例えば、小林賢太郎さんは、「できること⇔できないこと」の軸と、「やること⇔やらないこと」の軸を設定する。その2つの軸を交差させて、自分にとって大事なものを意識することが大切だという。
20代の小林賢太郎(ここから敬称略)は、フリートークをがんばるのをやめた。それは彼のなかで「できること」だが「やらないこと」だった。芸人だからといってフリートークをやる必要はない。彼はそのように判断した。
小林賢太郎は、ラーメンズを「ネタに特化したコント職人」にしたかった。それは私の印象とも合致する。何を捨てるかを決めることが、的確なブランディングにつながった。
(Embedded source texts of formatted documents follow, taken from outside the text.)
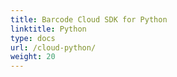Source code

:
 ```yaml
---
title: Barcode Cloud SDK for Python
linktitle: Python
type: docs
url: /cloud-python/
weight: 20
---
```



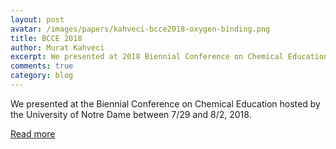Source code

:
 ```yaml
---
layout: post
avatar: /images/papers/kahveci-bcce2018-oxygen-binding.png
title: BCCE 2018
author: Murat Kahveci
excerpt: We presented at 2018 Biennial Conference on Chemical Education hosted by the University of Notre Dame.
comments: true
category: blog
---
```


We presented at the Biennial Conference on Chemical Education hosted by the University of Notre Dame between 7/29 and 8/2, 2018.

[Read more](/aai)
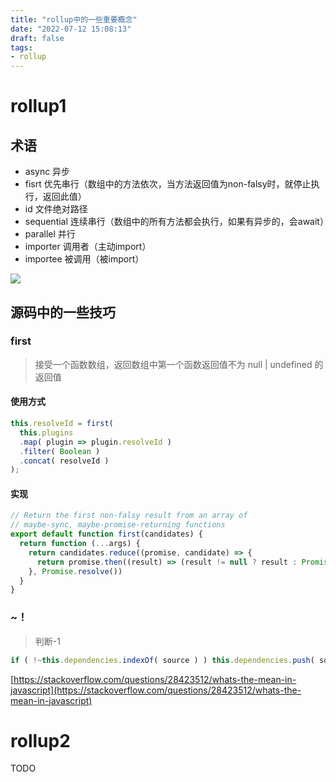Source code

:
 ```yaml
---
title: "rollup中的一些重要概念"
date: "2022-07-12 15:08:13"
draft: false
tags:
- rollup
---
```


# rollup1
## 术语

- async 异步
- fisrt 优先串行（数组中的方法依次，当方法返回值为non-falsy时，就停止执行，返回此值）
- id 文件绝对路径
- sequential 连续串行（数组中的所有方法都会执行，如果有异步的，会await）
- parallel 并行
- importer 调用者（主动import）
- importee 被调用（被import）

![](https://cdn.nlark.com/yuque/0/2022/jpeg/1447731/1657185544305-a2459009-64b7-4e5f-b957-6a55d05f5e8f.jpeg)
## 源码中的一些技巧

### first
> 接受一个函数数组，返回数组中第一个函数返回值不为 null | undefined 的返回值

#### 使用方式
```javascript
this.resolveId = first(
  this.plugins
  .map( plugin => plugin.resolveId )
  .filter( Boolean )
  .concat( resolveId )
);
```
#### 实现
```javascript
// Return the first non-falsy result from an array of
// maybe-sync, maybe-promise-returning functions
export default function first(candidates) {
  return function (...args) {
    return candidates.reduce((promise, candidate) => {
      return promise.then((result) => (result != null ? result : Promise.resolve(candidate(...args))))
    }, Promise.resolve())
  }
}
```
### ~！
> 判断-1

```javascript
if ( !~this.dependencies.indexOf( source ) ) this.dependencies.push( source );
```
[https://stackoverflow.com/questions/28423512/whats-the-mean-in-javascript](https://stackoverflow.com/questions/28423512/whats-the-mean-in-javascript)

# rollup2

TODO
彼の思考は、「できないこと」かつ「できるようになりたいこと」の特定にも及ぶ。当時の小林賢太郎にとって、それは「体内時計で90分を測る」ことだった。
なんだそりゃ。私は思わず笑ってしまった。
でも、よく考えてみれば、体内時計で90分を測れたら、それを活かせる場面は多いかもしれない。とりわけ、演出兼役者として、舞台のクオリティーに責を負う立場にあっては、かなり応用のきく能力なのかもしれない。
こんなふうに、ちょっとした驚きがまずあって、しばらくして納得がやってくる。そうした読書体験を好ましく思う人にとって、この本の独特のリズムは、きっと心地よい響きをもたらしてくれるにちがいない。